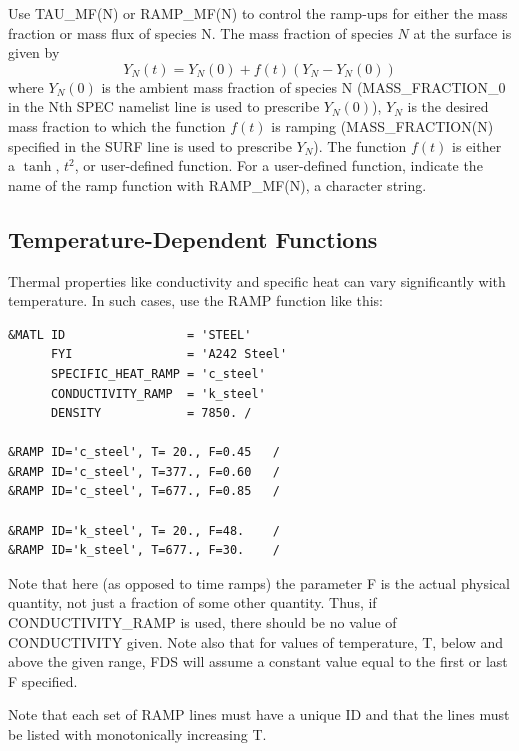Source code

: \documentclass[11pt]{book}
\begin{document}
Use {\ct TAU\_MF(N)} or {\ct RAMP\_MF(N)}
to control the ramp-ups for either the mass
fraction or mass flux of species {\ct N}.
The mass fraction of species $N$ at the surface is given by
$$ Y_N(t) = Y_N(0) + f(t) \left( Y_N - Y_N(0) \right) $$
where $Y_N(0)$ is the ambient mass fraction of species {\ct N}
({\ct MASS\_FRACTION\_0} in
the {\ct N}th {\ct SPEC} namelist line is used to prescribe $Y_N(0)$),
$Y_N$ is the desired mass fraction to
which the function $f(t)$ is ramping ({\ct MASS\_FRACTION(N)}
specified in the {\ct SURF} line is used to prescribe $Y_N$).
The function $f(t)$ is either
a $\tanh$, $t^2$, or user-defined function. For a user-defined
function, indicate the name of the ramp function with {\ct RAMP\_MF(N)},
a character string.


\subsection{Temperature-Dependent Functions}

Thermal properties like conductivity and specific heat can vary significantly with temperature. In such cases, use
the {\ct RAMP} function like this:

\footnotesize
\begin{verbatim}
&MATL ID                 = 'STEEL'
      FYI                = 'A242 Steel'
      SPECIFIC_HEAT_RAMP = 'c_steel'
      CONDUCTIVITY_RAMP  = 'k_steel'
      DENSITY            = 7850. /

&RAMP ID='c_steel', T= 20., F=0.45   /
&RAMP ID='c_steel', T=377., F=0.60   /
&RAMP ID='c_steel', T=677., F=0.85   /

&RAMP ID='k_steel', T= 20., F=48.    /
&RAMP ID='k_steel', T=677., F=30.    /
\end{verbatim}
\normalsize

\noindent
Note that here (as opposed to time ramps) the parameter {\ct F} is the actual physical quantity, not just
a fraction of some other quantity. Thus, if {\ct CONDUCTIVITY\_RAMP} is used, there should be no
value of {\ct CONDUCTIVITY} given. Note also that for values of temperature, {\ct T}, below and above the
given range, FDS will assume a constant value equal to the first or last {\ct F} specified.

\begin{warning}
\noindent
Note that each set of {\ct RAMP} lines must have a unique {\ct ID} and that the lines must
be listed with monotonically increasing {\ct T}.
\end{warning}
\end{document}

★ ★ ★ ★

TASK STATEMENT:
Based on the entries above, give the number of lines with the string "used" and no further text.

ANSWER TO THIS PROBLEM:
3